■ **DATA FOR REVIEW**:
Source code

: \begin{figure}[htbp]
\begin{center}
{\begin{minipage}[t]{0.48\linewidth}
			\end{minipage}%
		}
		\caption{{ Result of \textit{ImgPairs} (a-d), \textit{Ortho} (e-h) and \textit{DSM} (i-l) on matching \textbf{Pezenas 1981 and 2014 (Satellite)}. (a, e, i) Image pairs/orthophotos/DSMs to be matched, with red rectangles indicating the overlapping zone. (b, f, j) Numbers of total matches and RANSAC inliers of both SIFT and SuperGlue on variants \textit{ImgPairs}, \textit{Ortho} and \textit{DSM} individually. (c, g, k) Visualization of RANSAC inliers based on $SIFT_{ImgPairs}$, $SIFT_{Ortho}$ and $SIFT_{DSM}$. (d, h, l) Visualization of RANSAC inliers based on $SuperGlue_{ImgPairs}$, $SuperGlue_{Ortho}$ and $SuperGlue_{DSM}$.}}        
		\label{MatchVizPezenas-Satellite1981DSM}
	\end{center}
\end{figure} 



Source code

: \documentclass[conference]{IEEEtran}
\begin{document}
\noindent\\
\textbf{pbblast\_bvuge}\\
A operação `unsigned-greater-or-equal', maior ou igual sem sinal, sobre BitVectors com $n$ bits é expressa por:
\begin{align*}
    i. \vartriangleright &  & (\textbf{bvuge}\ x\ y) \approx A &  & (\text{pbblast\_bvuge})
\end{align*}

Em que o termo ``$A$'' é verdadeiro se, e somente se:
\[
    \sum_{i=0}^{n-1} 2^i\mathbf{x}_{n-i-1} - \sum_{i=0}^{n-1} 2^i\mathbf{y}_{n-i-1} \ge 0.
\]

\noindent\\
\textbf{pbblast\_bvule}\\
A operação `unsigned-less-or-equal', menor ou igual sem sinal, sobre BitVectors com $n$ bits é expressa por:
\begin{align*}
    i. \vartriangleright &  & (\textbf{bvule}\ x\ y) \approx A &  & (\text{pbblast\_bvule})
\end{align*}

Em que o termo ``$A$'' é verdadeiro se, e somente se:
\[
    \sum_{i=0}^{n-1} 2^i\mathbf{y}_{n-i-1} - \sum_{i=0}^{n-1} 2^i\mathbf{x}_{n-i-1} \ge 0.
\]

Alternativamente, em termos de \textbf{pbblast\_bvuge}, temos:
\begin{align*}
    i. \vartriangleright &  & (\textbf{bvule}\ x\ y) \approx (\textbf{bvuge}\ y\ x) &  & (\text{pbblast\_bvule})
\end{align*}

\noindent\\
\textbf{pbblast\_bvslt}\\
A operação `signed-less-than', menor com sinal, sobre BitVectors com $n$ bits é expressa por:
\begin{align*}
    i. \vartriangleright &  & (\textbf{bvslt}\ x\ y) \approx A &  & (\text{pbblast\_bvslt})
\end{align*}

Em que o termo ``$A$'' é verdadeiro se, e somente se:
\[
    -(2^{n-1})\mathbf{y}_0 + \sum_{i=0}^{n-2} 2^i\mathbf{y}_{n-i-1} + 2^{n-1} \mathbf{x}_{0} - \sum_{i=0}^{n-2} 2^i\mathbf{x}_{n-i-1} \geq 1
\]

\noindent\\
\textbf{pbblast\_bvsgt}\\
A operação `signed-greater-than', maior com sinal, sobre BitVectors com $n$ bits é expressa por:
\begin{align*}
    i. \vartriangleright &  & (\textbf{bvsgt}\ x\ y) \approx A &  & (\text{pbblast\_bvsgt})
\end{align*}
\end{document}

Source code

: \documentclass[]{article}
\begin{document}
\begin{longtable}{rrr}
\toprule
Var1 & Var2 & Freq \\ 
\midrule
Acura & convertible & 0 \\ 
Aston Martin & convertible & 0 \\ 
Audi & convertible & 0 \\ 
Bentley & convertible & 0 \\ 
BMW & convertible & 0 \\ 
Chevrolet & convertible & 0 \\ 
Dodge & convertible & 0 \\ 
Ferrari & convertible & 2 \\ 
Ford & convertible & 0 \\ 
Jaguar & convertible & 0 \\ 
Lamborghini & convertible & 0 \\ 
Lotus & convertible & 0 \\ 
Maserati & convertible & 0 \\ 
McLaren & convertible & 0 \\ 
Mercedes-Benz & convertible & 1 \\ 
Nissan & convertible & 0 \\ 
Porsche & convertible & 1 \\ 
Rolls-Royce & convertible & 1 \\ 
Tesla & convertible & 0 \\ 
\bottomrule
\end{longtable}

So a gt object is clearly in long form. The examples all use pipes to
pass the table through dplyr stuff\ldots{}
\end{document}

■ **ACTIVITY**: All lines from the one with "Chevrolet & convertible & 0 \\" to the end of the listing are to be printed exactly as given, both ends included.

■ **SOLUTION TO THE EXERCISE**:
Chevrolet & convertible & 0 \\ 
Dodge & convertible & 0 \\ 
Ferrari & convertible & 2 \\ 
Ford & convertible & 0 \\ 
Jaguar & convertible & 0 \\ 
Lamborghini & convertible & 0 \\ 
Lotus & convertible & 0 \\ 
Maserati & convertible & 0 \\ 
McLaren & convertible & 0 \\ 
Mercedes-Benz & convertible & 1 \\ 
Nissan & convertible & 0 \\ 
Porsche & convertible & 1 \\ 
Rolls-Royce & convertible & 1 \\ 
Tesla & convertible & 0 \\ 
\bottomrule
\end{longtable}

So a gt object is clearly in long form. The examples all use pipes to
pass the table through dplyr stuff\ldots{}
\end{document}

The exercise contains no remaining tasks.